Patrick Martin, président du Medef, a relancé le débat fiscal et économique en proposant une hausse de la TVA de 2,3 points pour restaurer les marges publiques et, selon lui, stimuler l'emploi et la croissance. Son intervention, mercredi sur RTL, s'inscrit dans un diagnostic alarmiste sur la compétitivité française et la santé des entreprises.
Les faits présentés
Le dirigeant patronal a dressé un constat précis : la France «sous-performe» par rapport à des voisins comme l'Espagne, la Pologne, l'Allemagne ou les Pays-Bas. Il a souligné des signaux concrets pour l'économie : 70 000 dépôts de bilan annuels et une destruction d'emplois dans le privé, tandis que le taux de chômage reste à 8,3 %, niveau proche de celui de 2017 selon l'Insee.
«On est inquiet parce qu'il y a un panorama politique absolument ingérable»
Sur les remèdes, Patrick Martin défend une combinaison : augmenter la TVA pour restaurer les finances publiques et compenser cette hausse par une baisse des cotisations sociales. Il assure que l'opération aurait «un impact positif sur la croissance, sur le pouvoir d'achat» et avancerait la perspective de 300 000 emplois créés grâce à cet arbitrage.
Ce que cela signifie pour les entreprises et les salariés
La proposition vise à modifier le partage du coût du travail et de la fiscalité indirecte. Concrètement : une hausse de la TVA allégerait mécaniquement le financement des prestations sociales via une diminution des prélèvements sur les salaires (cotisations sociales), théoriquement favorable à l'emploi et à la compétitivité prix des entreprises.
- Pour les entreprises : réduction potentielle du coût du travail, donc marge de manœuvre pour embaucher ou investir ; mais risque de pression sur les prix et la demande si la TVA touche des biens et services fortement consommés.
- Pour les salariés : gain possible sur l'emploi privé mais effets ambivalents sur le pouvoir d'achat selon la composition des dépenses ménagères et l'existence de mécanismes de compensation ciblés.
- Pour les ménages : l'impact réel dépendrait de l'exonération ou non des produits essentiels — le Medef affirme que les «produits de première nécessité» seraient épargnés.
Limites et points de vigilance
Plusieurs incertitudes entourent ce scénario. D'une part, l'effet sur l'emploi annoncé par le Medef (300 000 postes) n'est pas documenté dans le détail dans l'intervention publique : le lien entre hausse TVA → baisse cotisations → création nette d'emplois dépend de l'ampleur des transmissions, des réactions des entreprises et de la demande globale.
D'autre part, transférer une partie du financement public vers la fiscalité indirecte peut accroître la progressivité de l'impôt (la TVA pèse proportionnellement plus sur les ménages modestes) sauf à mettre en place des filets de protection ciblés.

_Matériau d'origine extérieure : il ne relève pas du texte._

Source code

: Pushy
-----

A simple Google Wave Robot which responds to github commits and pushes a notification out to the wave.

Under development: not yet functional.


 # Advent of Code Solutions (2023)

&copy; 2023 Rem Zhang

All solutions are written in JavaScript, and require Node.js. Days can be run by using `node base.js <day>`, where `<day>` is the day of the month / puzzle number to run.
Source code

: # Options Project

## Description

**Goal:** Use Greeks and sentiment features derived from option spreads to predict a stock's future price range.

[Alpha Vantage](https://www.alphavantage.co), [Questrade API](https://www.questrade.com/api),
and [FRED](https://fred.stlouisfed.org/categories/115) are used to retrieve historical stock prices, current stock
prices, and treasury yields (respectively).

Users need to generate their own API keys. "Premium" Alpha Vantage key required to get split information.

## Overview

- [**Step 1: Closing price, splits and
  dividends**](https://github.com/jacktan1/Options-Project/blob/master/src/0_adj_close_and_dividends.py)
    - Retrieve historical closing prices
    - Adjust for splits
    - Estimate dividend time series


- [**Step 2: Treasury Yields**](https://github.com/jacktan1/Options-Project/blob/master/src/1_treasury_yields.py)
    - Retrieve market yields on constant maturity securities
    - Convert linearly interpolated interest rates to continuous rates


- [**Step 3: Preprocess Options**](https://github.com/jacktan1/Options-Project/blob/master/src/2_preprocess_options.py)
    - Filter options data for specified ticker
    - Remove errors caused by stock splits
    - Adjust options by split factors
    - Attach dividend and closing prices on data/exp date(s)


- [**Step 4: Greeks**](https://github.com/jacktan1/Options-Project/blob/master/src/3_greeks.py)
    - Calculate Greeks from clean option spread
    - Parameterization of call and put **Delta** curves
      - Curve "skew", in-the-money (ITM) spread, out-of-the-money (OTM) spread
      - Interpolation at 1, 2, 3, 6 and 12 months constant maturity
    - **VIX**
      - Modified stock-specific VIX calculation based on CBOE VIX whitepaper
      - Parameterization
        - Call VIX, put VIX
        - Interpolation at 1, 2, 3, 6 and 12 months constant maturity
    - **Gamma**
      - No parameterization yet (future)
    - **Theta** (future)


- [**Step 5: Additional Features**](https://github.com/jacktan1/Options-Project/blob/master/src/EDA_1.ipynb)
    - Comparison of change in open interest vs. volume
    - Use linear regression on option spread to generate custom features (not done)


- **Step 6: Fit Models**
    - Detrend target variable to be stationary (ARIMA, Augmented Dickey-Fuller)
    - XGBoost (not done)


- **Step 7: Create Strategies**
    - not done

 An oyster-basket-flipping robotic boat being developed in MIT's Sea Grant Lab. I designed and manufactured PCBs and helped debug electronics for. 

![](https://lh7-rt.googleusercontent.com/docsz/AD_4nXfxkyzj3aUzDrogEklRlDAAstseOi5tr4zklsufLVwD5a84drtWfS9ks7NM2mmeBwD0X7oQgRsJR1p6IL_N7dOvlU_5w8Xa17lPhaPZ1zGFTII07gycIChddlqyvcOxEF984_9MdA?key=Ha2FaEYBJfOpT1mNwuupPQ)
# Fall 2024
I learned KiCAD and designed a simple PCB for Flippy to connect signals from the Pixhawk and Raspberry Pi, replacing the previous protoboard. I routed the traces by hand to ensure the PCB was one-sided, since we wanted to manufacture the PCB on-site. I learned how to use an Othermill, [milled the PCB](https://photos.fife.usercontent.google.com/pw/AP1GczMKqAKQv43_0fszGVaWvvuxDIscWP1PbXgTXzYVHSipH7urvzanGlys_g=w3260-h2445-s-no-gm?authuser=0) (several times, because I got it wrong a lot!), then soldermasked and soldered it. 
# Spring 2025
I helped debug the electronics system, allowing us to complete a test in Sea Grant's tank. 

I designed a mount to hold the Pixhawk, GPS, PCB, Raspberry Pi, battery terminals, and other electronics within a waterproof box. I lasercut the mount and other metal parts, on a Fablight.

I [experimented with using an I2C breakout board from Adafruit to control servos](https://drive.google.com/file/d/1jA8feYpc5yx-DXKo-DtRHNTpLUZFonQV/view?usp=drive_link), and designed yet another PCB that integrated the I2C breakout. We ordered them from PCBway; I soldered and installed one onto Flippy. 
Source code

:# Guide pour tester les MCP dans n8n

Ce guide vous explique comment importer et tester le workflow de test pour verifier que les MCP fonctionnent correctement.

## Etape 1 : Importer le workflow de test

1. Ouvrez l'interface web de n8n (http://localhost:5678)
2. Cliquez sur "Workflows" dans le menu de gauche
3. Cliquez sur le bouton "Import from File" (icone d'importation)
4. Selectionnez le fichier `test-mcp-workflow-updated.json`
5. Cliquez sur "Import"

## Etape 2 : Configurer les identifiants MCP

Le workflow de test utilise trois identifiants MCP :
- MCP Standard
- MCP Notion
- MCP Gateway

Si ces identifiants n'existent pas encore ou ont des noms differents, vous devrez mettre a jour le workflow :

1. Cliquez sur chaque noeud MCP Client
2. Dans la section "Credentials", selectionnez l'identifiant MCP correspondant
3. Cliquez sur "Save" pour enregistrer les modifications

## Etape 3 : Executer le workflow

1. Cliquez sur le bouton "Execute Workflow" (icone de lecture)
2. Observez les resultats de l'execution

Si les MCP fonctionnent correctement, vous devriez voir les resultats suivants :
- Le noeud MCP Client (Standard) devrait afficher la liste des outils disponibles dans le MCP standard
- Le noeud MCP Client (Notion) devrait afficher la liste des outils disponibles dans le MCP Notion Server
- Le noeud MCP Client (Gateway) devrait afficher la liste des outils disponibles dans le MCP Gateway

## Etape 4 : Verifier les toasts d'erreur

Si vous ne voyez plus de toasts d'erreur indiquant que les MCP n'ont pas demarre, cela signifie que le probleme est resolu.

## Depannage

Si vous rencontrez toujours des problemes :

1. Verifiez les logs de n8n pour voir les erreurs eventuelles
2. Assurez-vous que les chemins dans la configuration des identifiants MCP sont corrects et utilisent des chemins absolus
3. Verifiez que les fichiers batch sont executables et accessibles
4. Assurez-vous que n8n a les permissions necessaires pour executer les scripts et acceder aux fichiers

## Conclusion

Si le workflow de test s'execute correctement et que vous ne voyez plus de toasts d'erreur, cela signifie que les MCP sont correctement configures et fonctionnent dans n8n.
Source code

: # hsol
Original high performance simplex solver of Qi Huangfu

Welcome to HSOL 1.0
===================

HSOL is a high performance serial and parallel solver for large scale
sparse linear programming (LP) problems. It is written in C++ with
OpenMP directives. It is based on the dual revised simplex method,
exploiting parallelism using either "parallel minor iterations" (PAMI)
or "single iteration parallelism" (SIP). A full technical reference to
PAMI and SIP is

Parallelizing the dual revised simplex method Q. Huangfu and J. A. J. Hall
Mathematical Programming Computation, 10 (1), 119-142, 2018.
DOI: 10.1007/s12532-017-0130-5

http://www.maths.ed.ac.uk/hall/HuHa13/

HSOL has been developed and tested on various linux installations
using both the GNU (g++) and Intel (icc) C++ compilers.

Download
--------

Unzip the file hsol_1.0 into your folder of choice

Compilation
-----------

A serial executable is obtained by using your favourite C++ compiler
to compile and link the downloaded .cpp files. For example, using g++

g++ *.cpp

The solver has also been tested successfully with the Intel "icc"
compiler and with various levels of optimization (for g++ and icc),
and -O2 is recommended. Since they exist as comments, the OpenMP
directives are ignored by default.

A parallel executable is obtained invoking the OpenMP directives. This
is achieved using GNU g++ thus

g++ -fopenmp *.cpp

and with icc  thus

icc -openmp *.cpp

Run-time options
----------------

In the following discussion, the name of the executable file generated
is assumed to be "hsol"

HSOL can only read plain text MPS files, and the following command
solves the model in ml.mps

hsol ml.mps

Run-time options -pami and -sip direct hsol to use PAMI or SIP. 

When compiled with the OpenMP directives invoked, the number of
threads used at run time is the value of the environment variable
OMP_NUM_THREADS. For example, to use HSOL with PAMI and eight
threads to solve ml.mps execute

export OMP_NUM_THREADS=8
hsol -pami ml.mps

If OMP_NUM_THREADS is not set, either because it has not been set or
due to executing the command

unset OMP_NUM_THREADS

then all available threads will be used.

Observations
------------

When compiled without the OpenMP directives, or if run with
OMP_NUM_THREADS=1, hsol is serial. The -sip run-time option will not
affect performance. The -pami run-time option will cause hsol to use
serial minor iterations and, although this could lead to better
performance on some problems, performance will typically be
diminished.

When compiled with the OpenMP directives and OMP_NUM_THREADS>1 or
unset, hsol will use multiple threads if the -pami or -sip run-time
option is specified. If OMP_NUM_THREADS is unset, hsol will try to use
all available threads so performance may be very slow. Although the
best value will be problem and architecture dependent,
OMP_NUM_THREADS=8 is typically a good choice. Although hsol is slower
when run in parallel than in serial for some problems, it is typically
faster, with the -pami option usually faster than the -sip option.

Enfin, le climat politique, qualifié d'«ingérable» par Patrick Martin, conditionne la capacité du gouvernement à engager ce type de réforme.
| Indicateur | Valeur citée |
|---|---|
| Dépôts de bilan annuels | 70 000 |
| Taux de chômage (Insee) | 8,3 % |
| Proposition de hausse de la TVA | +2,3 points |
| Emplois que le Medef affirme pouvoir générer | 300 000 |
Conséquences politiques et calendrier
La proposition relance un débat récurrent en France : faut-il privilégier l'allègement des charges employeurs au profit d'une fiscalité indirecte plus élevée ? Dans un contexte électoral ou parlementaire tendu, ce type de mesure exige des compromis politiques lourds et des arbitrages sur la protection sociale et les dépenses publiques.
Qu'il s'agisse de convaincre l'opinion publique ou d'obtenir un consensus parlementaire, la route est longue. Les prochaines étapes consisteront pour le gouvernement à analyser la faisabilité macroéconomique de la proposition et à chiffrer précisément les compensations promises par le Medef.
Reste que l'intervention de Patrick Martin replace la question de la compétitivité et du financement social au cœur du débat économique national, au moment où les signaux de fragilité des entreprises sont mis en avant.